THE PROBLEM. Using the records that appear below, write out exactly the lines from the one with "CORRELATE SCANNING INFORMATION<br>" through the one with "multi-hop attack vectors.**", keeping both end lines.

INPUT MATERIAL.

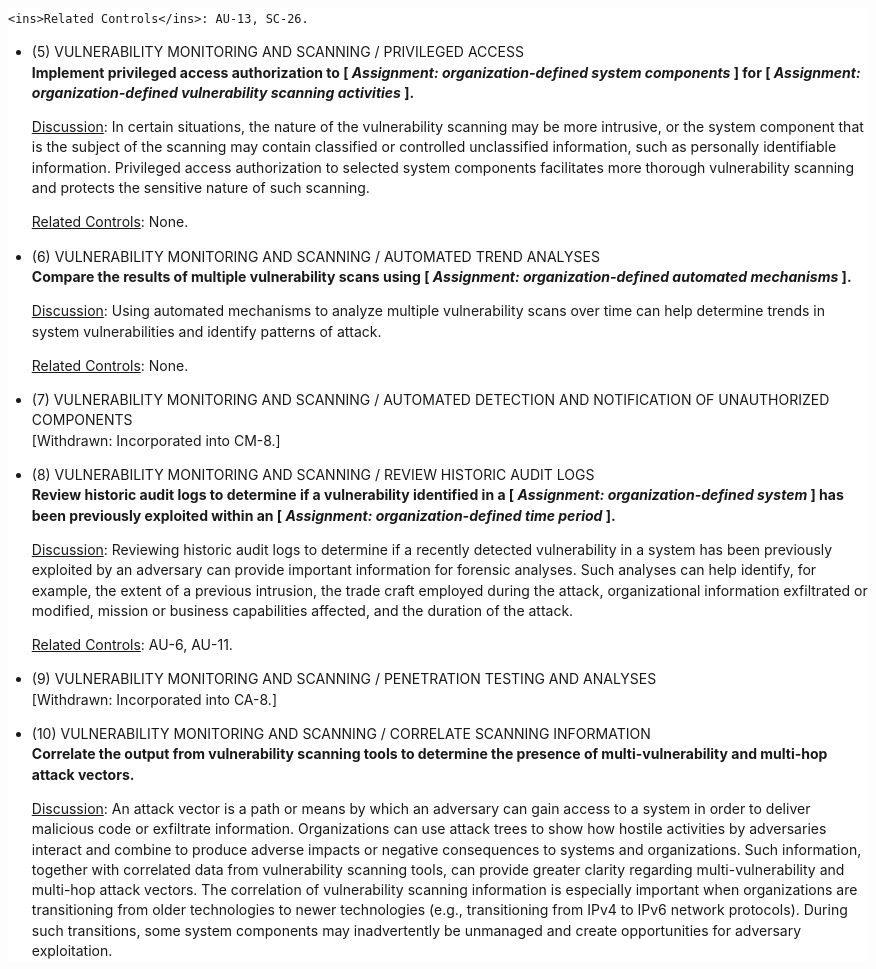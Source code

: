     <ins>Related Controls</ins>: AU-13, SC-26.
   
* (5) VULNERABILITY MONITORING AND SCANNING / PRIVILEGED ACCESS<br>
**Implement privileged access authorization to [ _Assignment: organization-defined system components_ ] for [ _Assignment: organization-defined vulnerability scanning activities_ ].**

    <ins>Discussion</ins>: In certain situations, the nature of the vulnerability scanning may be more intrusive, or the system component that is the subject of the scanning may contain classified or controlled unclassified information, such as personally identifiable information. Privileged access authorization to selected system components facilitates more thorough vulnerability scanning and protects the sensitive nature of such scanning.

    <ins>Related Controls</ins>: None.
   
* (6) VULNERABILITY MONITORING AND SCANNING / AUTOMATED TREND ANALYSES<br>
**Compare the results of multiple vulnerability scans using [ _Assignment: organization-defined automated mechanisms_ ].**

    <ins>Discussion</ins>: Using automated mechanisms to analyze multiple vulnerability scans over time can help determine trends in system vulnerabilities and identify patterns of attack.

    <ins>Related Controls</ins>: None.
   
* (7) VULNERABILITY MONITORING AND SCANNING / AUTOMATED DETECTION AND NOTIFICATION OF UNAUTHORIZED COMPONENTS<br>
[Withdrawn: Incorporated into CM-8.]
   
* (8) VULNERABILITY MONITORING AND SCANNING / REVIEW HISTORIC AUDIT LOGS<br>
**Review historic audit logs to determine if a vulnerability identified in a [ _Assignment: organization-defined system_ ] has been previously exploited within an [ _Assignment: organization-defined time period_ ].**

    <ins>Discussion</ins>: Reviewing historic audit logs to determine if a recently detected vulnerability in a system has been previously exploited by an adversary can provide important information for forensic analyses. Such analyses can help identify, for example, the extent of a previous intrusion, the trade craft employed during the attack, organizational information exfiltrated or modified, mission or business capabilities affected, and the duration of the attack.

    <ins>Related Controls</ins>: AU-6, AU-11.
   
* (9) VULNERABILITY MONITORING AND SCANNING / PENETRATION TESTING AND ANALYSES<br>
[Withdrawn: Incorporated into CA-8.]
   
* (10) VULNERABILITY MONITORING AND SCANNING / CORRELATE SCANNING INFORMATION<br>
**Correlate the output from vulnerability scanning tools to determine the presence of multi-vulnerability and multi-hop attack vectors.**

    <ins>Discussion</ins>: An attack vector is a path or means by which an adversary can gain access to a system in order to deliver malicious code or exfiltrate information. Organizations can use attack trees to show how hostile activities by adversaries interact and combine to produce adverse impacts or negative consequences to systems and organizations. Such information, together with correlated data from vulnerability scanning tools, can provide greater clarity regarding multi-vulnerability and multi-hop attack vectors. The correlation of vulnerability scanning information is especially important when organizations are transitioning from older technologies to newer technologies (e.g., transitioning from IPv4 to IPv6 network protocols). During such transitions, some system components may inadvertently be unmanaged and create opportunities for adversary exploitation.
--
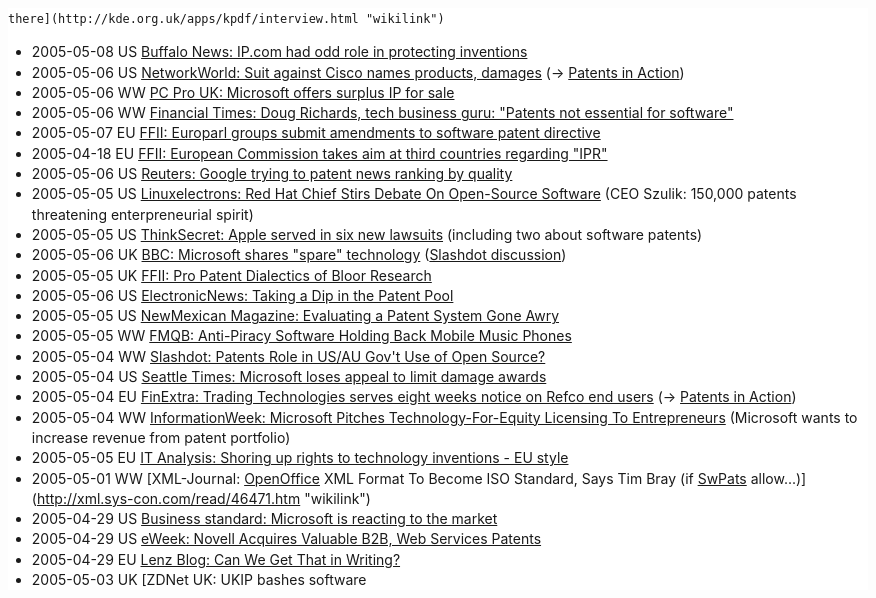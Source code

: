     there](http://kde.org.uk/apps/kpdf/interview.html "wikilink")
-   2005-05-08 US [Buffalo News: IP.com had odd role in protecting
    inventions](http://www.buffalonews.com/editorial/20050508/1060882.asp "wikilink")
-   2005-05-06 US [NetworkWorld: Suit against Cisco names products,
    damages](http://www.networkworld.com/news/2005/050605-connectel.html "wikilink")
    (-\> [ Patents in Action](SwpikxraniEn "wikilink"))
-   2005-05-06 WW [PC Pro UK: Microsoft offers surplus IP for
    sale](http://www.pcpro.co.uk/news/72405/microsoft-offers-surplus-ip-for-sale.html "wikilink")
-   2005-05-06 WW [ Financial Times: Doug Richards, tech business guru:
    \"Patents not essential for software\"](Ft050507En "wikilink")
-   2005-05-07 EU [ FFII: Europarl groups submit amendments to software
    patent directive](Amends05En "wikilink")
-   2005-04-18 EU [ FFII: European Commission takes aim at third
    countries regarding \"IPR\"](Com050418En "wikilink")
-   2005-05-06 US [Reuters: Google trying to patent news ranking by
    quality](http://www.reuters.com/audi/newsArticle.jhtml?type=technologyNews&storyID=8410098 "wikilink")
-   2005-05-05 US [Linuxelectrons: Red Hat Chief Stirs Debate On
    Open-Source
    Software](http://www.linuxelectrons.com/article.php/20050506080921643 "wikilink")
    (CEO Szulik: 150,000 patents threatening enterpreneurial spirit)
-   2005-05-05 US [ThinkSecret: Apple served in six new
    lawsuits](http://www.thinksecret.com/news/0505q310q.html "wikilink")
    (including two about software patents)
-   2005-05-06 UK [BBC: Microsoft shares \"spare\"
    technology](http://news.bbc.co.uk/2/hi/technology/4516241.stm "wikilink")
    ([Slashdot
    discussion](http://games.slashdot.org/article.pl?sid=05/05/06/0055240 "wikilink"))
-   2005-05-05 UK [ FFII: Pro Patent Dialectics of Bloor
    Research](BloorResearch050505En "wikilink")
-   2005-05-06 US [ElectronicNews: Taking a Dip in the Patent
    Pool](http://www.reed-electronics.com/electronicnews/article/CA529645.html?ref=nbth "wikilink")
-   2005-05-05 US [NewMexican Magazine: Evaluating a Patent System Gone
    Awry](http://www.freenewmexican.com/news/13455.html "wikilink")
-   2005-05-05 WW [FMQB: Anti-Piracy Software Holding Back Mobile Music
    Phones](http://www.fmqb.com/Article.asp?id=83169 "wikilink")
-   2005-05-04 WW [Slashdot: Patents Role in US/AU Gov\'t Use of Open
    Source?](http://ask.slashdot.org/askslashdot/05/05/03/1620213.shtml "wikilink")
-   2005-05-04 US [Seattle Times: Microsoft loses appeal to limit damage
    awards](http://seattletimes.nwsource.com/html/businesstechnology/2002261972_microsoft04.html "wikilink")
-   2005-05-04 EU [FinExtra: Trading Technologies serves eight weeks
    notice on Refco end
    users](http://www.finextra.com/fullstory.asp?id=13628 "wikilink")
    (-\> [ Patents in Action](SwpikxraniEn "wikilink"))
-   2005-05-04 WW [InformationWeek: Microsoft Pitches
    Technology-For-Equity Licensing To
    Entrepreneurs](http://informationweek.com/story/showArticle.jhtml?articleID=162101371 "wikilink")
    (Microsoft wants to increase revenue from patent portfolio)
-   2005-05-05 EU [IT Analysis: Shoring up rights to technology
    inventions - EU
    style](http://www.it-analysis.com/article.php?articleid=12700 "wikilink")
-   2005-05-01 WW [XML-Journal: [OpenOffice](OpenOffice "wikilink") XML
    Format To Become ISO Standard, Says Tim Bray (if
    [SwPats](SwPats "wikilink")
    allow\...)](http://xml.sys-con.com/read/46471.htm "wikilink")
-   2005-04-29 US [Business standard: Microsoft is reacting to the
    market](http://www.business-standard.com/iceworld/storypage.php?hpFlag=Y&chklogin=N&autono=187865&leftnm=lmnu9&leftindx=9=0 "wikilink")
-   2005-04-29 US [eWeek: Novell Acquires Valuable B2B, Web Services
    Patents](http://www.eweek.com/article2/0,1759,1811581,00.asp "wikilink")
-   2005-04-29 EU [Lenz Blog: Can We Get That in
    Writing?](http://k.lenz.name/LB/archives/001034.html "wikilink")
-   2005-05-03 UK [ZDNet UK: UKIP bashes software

ANSWER BELOW.
* (10) VULNERABILITY MONITORING AND SCANNING / CORRELATE SCANNING INFORMATION<br>
**Correlate the output from vulnerability scanning tools to determine the presence of multi-vulnerability and multi-hop attack vectors.**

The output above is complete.